Upright
stability · power · protection · realization · aid · reason · conviction · authority · will · a great person
Reversed
benevolence · compassion · credit · confusion to enemies · obstruction · immaturity
He holds a scepter in the form of the Crux Ansata and a globe in his left hand. He is a crowned monarch—commanding, stately, seated on a throne, the arms of which are fronted by rams’ heads. He represents executive authority and realization: the power of this world, here clothed with the highest of its natural attributes.
He is sometimes shown seated on a cubic stone, though this adds confusion to certain aspects. He embodies virile power, to which the Empress responds. In this sense, he is the one who seeks to lift the Veil of Isis—yet she remains virgo intacta.

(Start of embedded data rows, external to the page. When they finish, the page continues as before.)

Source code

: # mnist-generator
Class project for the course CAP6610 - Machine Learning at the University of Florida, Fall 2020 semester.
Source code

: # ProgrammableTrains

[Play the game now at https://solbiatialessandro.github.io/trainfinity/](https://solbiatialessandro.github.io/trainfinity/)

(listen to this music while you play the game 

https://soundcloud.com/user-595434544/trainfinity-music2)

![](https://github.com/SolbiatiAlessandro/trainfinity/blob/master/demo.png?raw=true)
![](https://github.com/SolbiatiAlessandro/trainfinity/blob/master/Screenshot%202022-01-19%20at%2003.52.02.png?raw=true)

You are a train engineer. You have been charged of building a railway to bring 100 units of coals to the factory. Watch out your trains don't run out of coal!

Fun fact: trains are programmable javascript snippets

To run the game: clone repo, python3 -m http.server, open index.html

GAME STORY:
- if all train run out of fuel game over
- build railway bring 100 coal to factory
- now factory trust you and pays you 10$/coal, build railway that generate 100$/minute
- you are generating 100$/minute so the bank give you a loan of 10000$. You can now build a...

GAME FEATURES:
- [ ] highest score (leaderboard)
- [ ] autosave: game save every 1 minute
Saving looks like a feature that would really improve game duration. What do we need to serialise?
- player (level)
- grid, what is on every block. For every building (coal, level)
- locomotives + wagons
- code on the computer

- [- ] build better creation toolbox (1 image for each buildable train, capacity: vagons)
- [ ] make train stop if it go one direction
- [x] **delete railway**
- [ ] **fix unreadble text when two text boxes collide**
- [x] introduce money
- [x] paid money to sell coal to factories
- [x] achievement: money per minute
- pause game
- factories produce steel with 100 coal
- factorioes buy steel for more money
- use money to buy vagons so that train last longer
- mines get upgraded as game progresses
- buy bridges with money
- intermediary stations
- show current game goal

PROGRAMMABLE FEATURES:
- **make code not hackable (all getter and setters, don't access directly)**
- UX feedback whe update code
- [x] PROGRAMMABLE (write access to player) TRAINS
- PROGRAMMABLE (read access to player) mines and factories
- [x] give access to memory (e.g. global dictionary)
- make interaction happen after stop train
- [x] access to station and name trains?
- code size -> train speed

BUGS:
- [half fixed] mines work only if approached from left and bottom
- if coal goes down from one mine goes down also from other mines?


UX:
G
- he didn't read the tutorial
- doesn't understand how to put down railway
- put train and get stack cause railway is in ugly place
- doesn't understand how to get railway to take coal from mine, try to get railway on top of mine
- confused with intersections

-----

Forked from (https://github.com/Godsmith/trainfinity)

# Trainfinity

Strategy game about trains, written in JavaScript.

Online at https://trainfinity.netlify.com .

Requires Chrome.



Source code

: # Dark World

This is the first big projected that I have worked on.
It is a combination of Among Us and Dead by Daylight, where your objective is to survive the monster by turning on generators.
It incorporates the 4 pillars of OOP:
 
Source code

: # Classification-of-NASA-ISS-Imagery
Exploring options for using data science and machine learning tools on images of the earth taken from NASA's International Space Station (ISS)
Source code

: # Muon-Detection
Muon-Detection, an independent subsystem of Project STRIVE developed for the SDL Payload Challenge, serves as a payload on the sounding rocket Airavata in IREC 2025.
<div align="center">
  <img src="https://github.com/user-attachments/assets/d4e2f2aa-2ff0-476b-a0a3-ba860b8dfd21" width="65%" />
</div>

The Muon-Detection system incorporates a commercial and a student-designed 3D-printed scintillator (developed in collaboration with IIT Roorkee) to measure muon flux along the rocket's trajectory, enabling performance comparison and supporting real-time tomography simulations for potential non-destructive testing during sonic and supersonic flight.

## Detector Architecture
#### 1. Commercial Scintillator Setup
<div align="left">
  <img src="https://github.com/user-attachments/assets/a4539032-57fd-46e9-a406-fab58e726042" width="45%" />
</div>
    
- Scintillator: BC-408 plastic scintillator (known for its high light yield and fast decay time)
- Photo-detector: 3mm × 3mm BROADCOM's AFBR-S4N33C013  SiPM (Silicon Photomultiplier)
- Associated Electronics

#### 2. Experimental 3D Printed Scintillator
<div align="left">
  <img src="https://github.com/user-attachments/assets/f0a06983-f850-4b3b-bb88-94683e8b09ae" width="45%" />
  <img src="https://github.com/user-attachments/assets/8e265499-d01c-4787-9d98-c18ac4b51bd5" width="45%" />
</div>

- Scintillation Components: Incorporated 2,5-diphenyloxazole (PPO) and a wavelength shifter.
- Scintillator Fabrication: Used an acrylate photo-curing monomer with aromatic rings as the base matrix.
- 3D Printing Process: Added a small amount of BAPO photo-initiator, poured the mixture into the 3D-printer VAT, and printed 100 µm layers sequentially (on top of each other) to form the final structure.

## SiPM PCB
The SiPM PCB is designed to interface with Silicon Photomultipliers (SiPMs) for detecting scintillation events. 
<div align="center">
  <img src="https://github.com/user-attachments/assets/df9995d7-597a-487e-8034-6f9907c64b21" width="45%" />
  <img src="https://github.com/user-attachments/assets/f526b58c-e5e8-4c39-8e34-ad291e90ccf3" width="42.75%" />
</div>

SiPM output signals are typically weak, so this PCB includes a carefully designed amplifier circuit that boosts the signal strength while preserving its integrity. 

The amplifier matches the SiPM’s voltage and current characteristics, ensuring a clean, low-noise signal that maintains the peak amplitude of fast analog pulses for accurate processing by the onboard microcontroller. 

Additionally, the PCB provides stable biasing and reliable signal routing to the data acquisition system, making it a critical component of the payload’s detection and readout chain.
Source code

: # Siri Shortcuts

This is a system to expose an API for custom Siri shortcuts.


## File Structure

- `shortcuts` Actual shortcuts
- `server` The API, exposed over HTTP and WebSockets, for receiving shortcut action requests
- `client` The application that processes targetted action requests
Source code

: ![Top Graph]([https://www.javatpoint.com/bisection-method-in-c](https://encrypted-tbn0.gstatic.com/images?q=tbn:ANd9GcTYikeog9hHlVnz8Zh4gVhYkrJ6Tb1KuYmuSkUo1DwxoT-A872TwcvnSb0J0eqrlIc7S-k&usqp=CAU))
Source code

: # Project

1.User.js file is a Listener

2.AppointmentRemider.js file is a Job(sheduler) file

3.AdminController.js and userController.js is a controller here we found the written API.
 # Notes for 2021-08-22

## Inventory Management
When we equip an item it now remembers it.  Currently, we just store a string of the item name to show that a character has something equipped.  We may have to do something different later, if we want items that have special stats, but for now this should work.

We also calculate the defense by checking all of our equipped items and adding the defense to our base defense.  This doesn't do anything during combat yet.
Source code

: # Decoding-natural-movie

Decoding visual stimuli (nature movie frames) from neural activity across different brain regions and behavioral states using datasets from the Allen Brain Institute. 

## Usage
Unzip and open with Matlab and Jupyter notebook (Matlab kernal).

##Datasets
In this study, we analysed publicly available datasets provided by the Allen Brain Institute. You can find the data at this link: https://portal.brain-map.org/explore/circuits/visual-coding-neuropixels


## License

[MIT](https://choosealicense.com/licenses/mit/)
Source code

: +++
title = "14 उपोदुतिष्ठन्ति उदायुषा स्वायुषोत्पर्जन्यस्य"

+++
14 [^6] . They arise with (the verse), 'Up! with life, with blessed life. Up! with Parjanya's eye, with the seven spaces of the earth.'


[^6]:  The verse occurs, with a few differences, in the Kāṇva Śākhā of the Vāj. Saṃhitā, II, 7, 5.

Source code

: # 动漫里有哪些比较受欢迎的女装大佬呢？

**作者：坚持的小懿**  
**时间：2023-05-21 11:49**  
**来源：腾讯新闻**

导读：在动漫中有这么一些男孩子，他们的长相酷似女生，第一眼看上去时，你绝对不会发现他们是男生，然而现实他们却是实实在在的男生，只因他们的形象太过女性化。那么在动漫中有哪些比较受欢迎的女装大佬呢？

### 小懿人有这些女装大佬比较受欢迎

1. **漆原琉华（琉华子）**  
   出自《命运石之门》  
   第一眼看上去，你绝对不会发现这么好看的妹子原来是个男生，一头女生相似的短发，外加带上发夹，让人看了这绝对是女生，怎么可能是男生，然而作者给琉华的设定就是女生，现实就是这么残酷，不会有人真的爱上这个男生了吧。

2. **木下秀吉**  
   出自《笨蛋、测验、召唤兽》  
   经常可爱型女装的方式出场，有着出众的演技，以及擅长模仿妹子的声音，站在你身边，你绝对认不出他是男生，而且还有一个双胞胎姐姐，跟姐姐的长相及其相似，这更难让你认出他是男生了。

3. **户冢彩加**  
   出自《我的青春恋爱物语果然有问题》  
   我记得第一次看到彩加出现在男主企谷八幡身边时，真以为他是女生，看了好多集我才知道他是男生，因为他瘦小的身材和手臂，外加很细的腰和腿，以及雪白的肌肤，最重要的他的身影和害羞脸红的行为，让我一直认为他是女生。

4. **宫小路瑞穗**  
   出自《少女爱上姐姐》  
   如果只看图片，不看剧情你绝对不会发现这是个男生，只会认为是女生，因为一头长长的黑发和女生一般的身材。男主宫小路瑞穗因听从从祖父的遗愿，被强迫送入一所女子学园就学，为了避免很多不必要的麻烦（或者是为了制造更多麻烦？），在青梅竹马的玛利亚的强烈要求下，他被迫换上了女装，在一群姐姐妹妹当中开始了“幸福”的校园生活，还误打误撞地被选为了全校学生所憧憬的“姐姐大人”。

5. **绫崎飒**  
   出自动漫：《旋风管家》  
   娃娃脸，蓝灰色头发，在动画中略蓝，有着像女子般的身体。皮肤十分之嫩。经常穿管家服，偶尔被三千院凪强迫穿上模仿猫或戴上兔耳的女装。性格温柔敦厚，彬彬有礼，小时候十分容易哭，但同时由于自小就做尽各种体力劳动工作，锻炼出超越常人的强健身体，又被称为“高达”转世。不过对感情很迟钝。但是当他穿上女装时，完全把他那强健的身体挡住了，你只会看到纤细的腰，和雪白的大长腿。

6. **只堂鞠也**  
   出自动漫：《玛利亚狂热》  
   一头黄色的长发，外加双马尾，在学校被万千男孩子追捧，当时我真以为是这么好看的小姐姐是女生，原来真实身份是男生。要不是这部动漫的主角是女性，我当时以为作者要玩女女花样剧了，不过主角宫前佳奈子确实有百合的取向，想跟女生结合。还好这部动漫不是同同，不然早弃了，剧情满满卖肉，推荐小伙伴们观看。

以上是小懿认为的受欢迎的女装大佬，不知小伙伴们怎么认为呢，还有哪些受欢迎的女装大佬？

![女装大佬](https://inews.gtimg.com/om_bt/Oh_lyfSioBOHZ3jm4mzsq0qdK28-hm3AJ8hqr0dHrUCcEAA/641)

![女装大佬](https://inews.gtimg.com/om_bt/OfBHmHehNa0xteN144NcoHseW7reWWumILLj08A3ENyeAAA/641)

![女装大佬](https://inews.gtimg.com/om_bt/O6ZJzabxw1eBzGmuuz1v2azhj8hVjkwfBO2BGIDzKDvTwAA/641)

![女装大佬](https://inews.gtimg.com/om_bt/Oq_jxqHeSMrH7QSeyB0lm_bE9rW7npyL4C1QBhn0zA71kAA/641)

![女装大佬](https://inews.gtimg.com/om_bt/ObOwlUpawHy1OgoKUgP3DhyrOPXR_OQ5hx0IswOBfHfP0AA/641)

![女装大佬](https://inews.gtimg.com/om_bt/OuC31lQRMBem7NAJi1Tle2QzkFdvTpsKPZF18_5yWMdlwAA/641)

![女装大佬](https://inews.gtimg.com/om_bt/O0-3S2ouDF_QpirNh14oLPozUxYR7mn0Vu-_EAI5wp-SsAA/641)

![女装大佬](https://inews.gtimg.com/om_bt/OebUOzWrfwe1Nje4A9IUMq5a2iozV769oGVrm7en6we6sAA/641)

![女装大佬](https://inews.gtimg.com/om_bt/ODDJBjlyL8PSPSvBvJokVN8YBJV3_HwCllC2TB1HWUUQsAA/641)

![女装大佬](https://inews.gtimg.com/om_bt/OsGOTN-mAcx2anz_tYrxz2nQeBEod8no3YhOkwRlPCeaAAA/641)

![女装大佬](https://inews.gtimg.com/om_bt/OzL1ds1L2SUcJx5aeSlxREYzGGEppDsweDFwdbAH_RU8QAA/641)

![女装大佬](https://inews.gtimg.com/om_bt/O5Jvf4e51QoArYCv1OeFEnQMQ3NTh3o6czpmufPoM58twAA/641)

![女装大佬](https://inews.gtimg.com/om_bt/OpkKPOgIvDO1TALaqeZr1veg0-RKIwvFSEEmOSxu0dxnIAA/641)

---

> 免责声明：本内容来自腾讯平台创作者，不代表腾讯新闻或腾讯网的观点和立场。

It should be noted that this card, like that of the Empress, does not strictly represent the condition of married life, though that state is implied. On the surface, they stand for mundane royalty—raised to the seats of the mighty. But beyond this, there is a suggestion of a deeper, unseen presence.
They also signify—especially the male figure—the higher kingship that occupies the intellectual throne. His domain is that of thought, rather than the animal world. Both figures are ‘full of strange experience,’ each in their own way, but theirs is not a wisdom that consciously draws from higher realms.
The Emperor has been described as (a) will in its embodied form—though this captures only one aspect—and (b) as an expression of potentialities within the Absolute Being, though this latter interpretation veers into fantasy.